Friday, December 13, 2013

Thursday, December 12, 2013

December 12, 2013

"I don't have life goals or anything like that, I just know I don't like school."

Wednesday, December 11, 2013

December 11, 2013

"My dad finally started making my sandwiches on white bread instead of that whole grain crap. I hate that stuff."

Tuesday, December 10, 2013

December 10, 2013

"Would you please tell David to wash his hair? He has dandruff everywhere."

Thursday, October 31, 2013

October 31, 2013

"There is this kid that wears his football uniform every year for Halloween, I mean come on, come up with a real costume."

Wednesday, October 30, 2013

October 30, 2013

"You know the banana costume I wore in 6th grade for Halloween?
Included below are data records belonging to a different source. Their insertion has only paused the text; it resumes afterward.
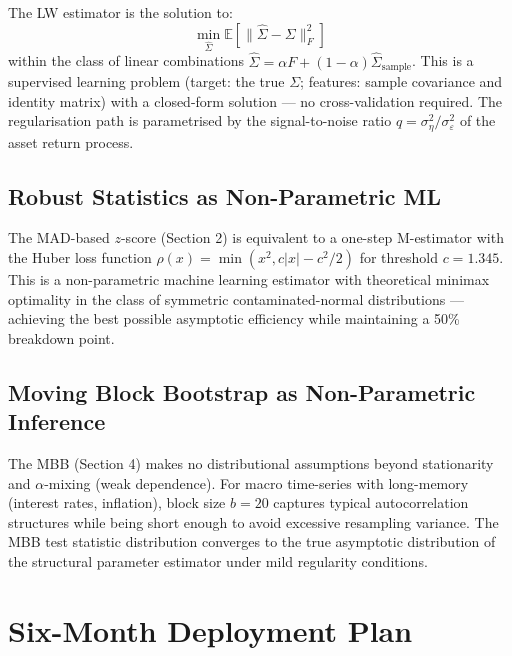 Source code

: \documentclass[11pt]{article}
\begin{document}
The LW estimator is the solution to:
\begin{equation}
\min_{\hat{\Sigma}} \mathbb{E}\left[\|\hat{\Sigma} - \Sigma\|_F^2\right]
\label{eq:lw-objective}
\end{equation}
within the class of linear combinations $\hat{\Sigma} = \alpha F + (1-\alpha)\hat{\Sigma}_{\text{sample}}$. This is a supervised learning problem (target: the true $\Sigma$; features: sample covariance and identity matrix) with a closed-form solution --- no cross-validation required. The regularisation path is parametrised by the signal-to-noise ratio $q = \sigma_\eta^2/\sigma_\varepsilon^2$ of the asset return process.

\subsection{Robust Statistics as Non-Parametric ML}

The MAD-based $z$-score (Section 2) is equivalent to a one-step M-estimator with the Huber loss function $\rho(x) = \min(x^2, c|x| - c^2/2)$ for threshold $c = 1.345$. This is a non-parametric machine learning estimator with theoretical minimax optimality in the class of symmetric contaminated-normal distributions --- achieving the best possible asymptotic efficiency while maintaining a 50\% breakdown point.

\subsection{Moving Block Bootstrap as Non-Parametric Inference}

The MBB (Section 4) makes no distributional assumptions beyond stationarity and $\alpha$-mixing (weak dependence). For macro time-series with long-memory (interest rates, inflation), block size $b=20$ captures typical autocorrelation structures while being short enough to avoid excessive resampling variance. The MBB test statistic distribution converges to the true asymptotic distribution of the structural parameter estimator under mild regularity conditions.

\section{Six-Month Deployment Plan}
\end{document}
I am going to wear the same thing this year only I am going to wear a Speedo on top of it and be a banana hammock."

Tuesday, October 29, 2013

Thursday, October 24, 2013

Tuesday, October 22, 2013

October 22, 2013

"If Machiavelli said it was better to be feared than loved, no wonder my mom is so mean."

Monday, October 21, 2013

October 21, 2013

"I have developed a strong dislike for manual pencil sharpeners ever since I was in the office and they made me sharpen 300 pencils and I had blisters all over my hands."

Friday, October 18, 2013

October 18, 2013

"I thought I got a concussion, but then I realized I don’t know what a concussion is."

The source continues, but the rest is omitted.